Missile to the Moon is a 1958 independently made American black-and-white science fiction film drama, produced by Marc Frederic, directed by Richard E. Cunha, that stars Richard Travis, Cathy Downs, and K. T. Stevens. The film was distributed by Astor Pictures and is a remake of an earlier Astor Pictures-distributed film, Cat-Women of the Moon (1953). Missile to the Moon was released in late 1958 as a double feature with Cunha's Frankenstein's Daughter.

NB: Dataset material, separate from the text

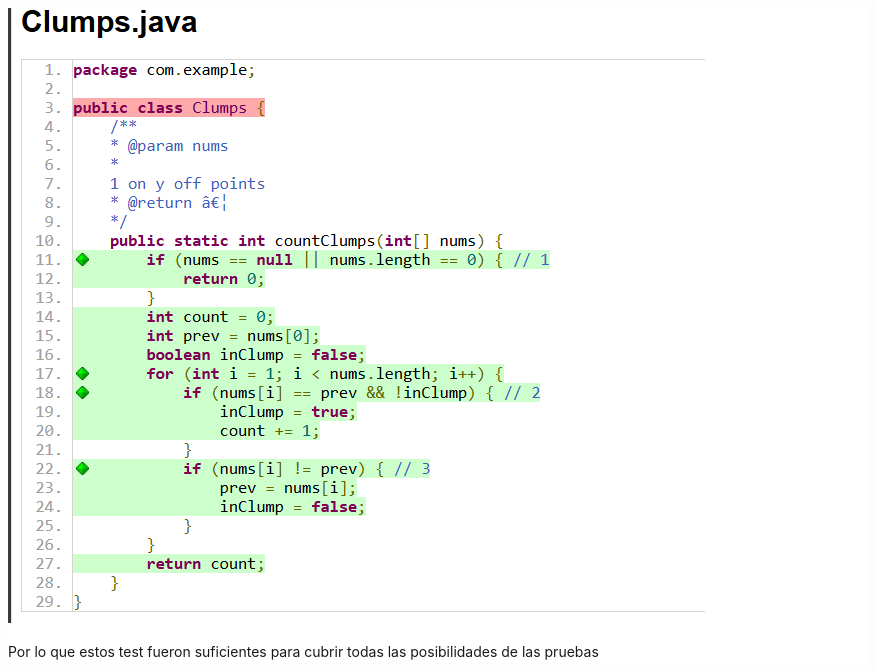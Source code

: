 ![Untitled](Actividad-Pruebas%20Estructurales%205e5faf3583094cb38031b85011571301/Untitled%2011.png)

Por lo que estos test fueron suficientes para cubrir todas las posibilidades de las pruebas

A spaceship blasts off from Earth with five aboard, but one of them is secretly a Moon man returning home. He dies by accident during the trip to Luna. What the remaining four find waiting for them when they arrive on the Moon is well beyond their expectations: huge rock creatures, giant lunar spiders, and a cave-dwelling civilization made up of beautiful women.

Plot
Two escaped convicts, Gary (Tommy Cook) and Lon (Gary Clarke), are discovered hiding aboard a rocket by scientist Dirk Green (Michael Whalen), who then forces them to pilot the spaceship to the Moon. Dirk, who is secretly a Moon man, wants to return home.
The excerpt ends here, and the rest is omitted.